[Recorded data]
----------------------------------------

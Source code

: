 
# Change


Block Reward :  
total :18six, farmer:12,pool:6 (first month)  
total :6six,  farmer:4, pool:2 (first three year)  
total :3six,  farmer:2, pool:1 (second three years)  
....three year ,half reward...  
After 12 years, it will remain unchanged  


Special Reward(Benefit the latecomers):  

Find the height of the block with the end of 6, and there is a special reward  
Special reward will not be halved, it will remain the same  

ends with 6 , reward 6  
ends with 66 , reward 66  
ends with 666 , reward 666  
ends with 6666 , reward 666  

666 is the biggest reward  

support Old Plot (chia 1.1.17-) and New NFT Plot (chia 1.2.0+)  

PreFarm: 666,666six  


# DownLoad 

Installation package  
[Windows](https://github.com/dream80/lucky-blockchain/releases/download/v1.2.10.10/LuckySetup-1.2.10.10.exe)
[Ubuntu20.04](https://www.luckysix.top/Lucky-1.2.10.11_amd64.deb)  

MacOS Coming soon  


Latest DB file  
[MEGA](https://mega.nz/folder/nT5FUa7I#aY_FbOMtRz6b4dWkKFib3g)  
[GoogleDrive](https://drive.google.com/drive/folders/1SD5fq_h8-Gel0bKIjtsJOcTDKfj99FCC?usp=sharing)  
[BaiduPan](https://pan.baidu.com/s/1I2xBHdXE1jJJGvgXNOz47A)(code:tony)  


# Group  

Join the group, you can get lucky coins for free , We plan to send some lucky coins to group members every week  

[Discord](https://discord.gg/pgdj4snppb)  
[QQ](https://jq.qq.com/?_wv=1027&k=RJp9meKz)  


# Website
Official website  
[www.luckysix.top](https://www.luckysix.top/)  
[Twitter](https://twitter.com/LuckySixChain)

----------------------------------------

REQUIREMENT —
Count each line of the data where the word "pool" appears, then reply with the total only.

EXERCISE RESPONSE —
3